While in residence at the Hyde Park Art Center, Benedict, Ensz and French will be processing materials from a December 2015 residency at the Center for Land Use Interpretation’s Desert Research Station. The artists will produce video, sound, writing, performance and sculpture that will be publicly presented as a series of performative lectures, conversations and screenings categorize under the title Conjec_ture, and held at the Hyde Park Art Center during February and March 2016.
Artist Bios:
A native of Southern California, Marissa Lee Benedict is a sculptor, writer, lecturer and avid amateur of many fields and disciplines. Motivated by a deep curiosity about the function and dysfunction of social, ecologic and industrial systems, her practice is one of active observation; of engagement; of instigation; of experimentation. Currently based in Chicago, IL, Benedict lectures at the School of the Art Institute of Chicago (SAIC) in Fiber & Material Studies and works as the Program Coordinator for the Arts, Science & Culture Initiative at the University of Chicago. She has shown most recently in Chicago at EXPO Chicago, threewalls (threewallSOLO), the DePaul Art Museum, Chicago Artists’ Coalition, Harold Washington College, Columbia College, Mana Contemporary, the Sullivan Galleries; in NYC at the Cue Art Foundation; and in Brussels at Contemporary Art Brussels. She received her BFA from the Rhode Island School of Design (RISD) and an MFA in Sculpture from the School of the Art Institute of Chicago (SAIC).
Meghan Moe Beitiks works with associations and disassociations of culture/nature/structure. She analyzes perceptions of ecology though the lenses of site, history, emotions, and her own body in order to produce work that interrogates relationships with the non-human. The work emerges as video, performance, installation, writing or photography depending on what arises from her process of research and improvisation.She received her BA in Theater Arts from the University of California, Santa Cruz, where she studied playwriting, acting, movement and scenic design. She has an MFA in Performance Art from the School of the Art Institute of Chicago, where she studied Bio Art, Social Practice, Environmental Chemistry, and performance methodologies. She has presented work in California, Chicago, Brooklyn, Wales, London, Latvia, Australia and Russia. She has been a Fulbright Student Fellow in Theater to Latvia, a MacDowell Colony Fellow, an OxBow LeRoy Neiman Fellow, and the School of the Art Institute of Chicago’s recipient for the Edes Foundation Prize for Emerging Artists.
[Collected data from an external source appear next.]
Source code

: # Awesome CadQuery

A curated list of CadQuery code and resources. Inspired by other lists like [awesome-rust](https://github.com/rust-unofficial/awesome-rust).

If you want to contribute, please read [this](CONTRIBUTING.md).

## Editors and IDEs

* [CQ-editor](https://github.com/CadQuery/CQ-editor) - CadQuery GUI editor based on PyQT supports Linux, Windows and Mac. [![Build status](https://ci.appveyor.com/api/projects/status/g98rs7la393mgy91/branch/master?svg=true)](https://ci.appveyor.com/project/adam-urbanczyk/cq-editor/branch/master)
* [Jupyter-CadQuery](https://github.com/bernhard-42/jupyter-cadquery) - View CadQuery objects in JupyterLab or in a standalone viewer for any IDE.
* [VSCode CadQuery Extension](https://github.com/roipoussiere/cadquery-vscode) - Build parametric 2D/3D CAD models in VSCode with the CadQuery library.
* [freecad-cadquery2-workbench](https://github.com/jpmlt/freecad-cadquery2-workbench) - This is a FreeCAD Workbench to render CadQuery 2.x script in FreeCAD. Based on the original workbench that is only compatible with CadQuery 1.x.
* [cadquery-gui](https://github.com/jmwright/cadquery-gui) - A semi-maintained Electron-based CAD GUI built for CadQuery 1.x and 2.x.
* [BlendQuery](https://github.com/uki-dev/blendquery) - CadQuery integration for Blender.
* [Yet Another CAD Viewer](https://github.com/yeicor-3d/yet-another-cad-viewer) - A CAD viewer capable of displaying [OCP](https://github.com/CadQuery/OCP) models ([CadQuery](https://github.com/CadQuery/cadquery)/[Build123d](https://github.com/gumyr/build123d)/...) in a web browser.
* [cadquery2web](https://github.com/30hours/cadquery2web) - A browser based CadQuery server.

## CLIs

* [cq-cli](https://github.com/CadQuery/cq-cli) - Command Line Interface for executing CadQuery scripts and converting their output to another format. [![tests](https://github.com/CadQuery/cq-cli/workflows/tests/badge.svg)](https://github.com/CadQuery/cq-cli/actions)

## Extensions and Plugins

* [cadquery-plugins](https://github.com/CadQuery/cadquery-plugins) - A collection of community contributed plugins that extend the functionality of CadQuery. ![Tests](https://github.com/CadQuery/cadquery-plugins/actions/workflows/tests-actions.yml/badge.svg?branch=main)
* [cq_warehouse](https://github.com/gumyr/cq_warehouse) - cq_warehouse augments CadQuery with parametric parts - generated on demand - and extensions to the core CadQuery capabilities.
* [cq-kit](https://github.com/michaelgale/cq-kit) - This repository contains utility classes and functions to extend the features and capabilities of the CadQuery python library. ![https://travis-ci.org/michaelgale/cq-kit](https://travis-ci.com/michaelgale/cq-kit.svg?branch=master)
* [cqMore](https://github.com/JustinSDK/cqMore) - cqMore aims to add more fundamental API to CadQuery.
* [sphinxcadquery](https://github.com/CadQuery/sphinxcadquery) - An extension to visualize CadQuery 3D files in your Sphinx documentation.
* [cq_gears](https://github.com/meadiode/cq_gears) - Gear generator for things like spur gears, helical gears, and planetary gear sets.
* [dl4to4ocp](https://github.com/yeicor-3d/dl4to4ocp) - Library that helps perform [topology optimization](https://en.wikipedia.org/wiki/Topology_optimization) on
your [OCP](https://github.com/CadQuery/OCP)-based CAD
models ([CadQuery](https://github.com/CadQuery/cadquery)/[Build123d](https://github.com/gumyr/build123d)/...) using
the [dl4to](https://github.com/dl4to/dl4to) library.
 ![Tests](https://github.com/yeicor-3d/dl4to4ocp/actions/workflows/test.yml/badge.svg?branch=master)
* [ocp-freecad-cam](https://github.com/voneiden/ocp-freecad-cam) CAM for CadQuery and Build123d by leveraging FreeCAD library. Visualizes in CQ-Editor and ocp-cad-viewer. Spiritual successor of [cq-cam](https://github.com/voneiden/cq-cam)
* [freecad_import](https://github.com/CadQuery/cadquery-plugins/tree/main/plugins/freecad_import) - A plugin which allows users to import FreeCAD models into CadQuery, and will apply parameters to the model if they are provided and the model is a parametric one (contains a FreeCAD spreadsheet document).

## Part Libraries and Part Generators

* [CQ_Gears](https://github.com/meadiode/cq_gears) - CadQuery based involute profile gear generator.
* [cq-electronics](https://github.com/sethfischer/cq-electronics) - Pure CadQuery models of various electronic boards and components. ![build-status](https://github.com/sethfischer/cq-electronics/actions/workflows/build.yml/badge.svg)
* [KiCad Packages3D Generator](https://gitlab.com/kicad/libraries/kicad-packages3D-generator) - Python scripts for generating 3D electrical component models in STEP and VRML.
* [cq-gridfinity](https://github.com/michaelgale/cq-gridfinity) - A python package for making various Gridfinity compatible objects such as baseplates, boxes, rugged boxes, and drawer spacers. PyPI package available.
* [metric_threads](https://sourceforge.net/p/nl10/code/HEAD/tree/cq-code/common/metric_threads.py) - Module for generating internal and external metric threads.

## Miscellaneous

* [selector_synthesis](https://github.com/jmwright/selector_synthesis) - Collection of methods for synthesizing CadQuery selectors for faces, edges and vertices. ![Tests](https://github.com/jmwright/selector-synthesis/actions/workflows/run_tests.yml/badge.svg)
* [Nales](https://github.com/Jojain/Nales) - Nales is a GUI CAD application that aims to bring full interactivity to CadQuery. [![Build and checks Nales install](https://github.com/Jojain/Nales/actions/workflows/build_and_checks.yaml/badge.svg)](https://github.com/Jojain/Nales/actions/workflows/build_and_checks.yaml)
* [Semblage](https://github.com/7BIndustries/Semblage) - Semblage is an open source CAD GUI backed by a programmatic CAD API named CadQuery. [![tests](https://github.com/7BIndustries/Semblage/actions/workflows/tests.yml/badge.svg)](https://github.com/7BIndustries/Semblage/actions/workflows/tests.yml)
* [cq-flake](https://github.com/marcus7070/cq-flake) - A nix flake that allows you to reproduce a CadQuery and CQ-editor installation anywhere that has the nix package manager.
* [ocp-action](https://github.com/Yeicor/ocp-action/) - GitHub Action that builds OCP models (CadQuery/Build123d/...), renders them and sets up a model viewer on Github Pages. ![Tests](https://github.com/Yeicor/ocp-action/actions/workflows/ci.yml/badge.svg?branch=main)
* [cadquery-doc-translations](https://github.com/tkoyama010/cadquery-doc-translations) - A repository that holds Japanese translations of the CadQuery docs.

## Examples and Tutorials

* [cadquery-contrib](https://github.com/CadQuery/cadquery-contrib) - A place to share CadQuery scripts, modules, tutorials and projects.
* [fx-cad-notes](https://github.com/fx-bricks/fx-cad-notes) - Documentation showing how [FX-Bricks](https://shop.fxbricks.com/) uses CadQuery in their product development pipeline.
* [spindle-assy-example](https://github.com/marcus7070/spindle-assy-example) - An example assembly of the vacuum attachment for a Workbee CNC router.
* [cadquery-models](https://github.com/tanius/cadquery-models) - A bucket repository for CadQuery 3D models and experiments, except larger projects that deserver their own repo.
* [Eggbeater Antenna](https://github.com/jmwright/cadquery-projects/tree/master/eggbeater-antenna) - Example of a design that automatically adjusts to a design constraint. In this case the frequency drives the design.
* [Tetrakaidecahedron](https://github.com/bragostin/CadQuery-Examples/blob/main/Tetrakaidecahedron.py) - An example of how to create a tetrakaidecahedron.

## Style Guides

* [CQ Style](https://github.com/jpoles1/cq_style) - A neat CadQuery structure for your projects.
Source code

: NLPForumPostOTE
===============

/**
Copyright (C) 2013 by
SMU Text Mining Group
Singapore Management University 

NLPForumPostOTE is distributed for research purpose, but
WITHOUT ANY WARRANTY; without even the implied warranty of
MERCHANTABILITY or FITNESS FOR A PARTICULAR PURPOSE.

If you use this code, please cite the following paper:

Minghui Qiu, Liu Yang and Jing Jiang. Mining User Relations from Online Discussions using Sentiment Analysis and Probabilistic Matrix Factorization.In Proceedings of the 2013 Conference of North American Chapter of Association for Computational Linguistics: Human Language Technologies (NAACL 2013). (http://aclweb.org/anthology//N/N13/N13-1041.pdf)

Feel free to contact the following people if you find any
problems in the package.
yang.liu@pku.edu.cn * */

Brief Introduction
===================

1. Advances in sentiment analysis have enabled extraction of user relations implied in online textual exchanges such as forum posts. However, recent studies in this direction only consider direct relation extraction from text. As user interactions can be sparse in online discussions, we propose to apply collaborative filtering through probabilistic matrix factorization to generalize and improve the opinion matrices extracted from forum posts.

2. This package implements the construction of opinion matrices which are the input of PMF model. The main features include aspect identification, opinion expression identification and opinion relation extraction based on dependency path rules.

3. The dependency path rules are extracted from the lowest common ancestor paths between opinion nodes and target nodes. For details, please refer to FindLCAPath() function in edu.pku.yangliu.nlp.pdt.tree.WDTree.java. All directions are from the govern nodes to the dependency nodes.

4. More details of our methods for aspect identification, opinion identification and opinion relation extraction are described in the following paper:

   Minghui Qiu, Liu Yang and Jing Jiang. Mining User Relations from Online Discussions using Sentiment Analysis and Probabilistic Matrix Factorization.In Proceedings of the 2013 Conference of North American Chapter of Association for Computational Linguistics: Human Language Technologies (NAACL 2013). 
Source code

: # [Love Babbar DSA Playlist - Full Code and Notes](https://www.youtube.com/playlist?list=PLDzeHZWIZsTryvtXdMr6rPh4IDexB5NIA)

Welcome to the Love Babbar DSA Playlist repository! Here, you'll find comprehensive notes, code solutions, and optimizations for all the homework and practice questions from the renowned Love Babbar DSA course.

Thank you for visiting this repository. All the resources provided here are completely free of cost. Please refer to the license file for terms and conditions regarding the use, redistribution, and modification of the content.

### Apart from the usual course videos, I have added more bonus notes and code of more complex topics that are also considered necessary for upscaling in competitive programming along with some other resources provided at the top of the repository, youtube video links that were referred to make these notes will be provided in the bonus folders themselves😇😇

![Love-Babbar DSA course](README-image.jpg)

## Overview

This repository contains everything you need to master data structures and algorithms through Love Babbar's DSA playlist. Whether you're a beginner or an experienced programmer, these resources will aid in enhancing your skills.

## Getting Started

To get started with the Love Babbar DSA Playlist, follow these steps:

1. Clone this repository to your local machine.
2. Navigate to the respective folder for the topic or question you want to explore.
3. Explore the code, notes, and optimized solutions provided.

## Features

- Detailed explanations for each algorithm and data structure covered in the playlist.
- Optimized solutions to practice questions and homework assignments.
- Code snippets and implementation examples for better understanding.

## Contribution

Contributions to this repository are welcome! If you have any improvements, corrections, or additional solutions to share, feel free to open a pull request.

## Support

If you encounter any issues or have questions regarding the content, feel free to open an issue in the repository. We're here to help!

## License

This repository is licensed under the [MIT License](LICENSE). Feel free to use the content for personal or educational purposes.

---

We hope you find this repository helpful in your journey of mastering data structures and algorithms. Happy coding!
Liz Ensz was born in Minnesota to a resourceful family of penny-savers, metal scrappers, and curators of cast-offs. She received her BFA in Fiber from the Maryland Institute College of Art, and her MFA in Fiber and Material Studies from the School of the Art Institute of Chicago. Her work presents a comparative study of the mass-cultural investment in disposability and the human desire to imagine permanence through emblems, monuments, and commemoration. At the heart of her practice lies a determined material engagement, scavenger impulse, and a sincere hope for the rethinking of the valuation of people, resources, the environment, and living things. Ensz has exhibited her textiles and sculpture nationwide, including Franconia Sculpture Park, Shafer, MN; Smack Mellon, Brooklyn, NY; Roots and Culture Contemporary Art Center, Chicago, IL; Boston Center for the Arts, Boston, MA; The Sub-Mission, Chicago, IL; Arizona State University, Tempe, AZ; and Goucher College, Baltimore, MD. She has been awarded residencies at Salem Art Works, Salem, NY: Playa, Summer Lake, OR; LATITUDE, Chicago, IL; and Blue Mountain Center, Blue Mountain Lake, NY; and has been the recipient of The Creative Baltimore Fund Grant, The Gilroy Roberts Fellowship for Engraving, The Clare Rosen and Samuel Edes Fellowship Semi-finalist Prize, and The Jacques and Natasha Gelman Travel Fellowship.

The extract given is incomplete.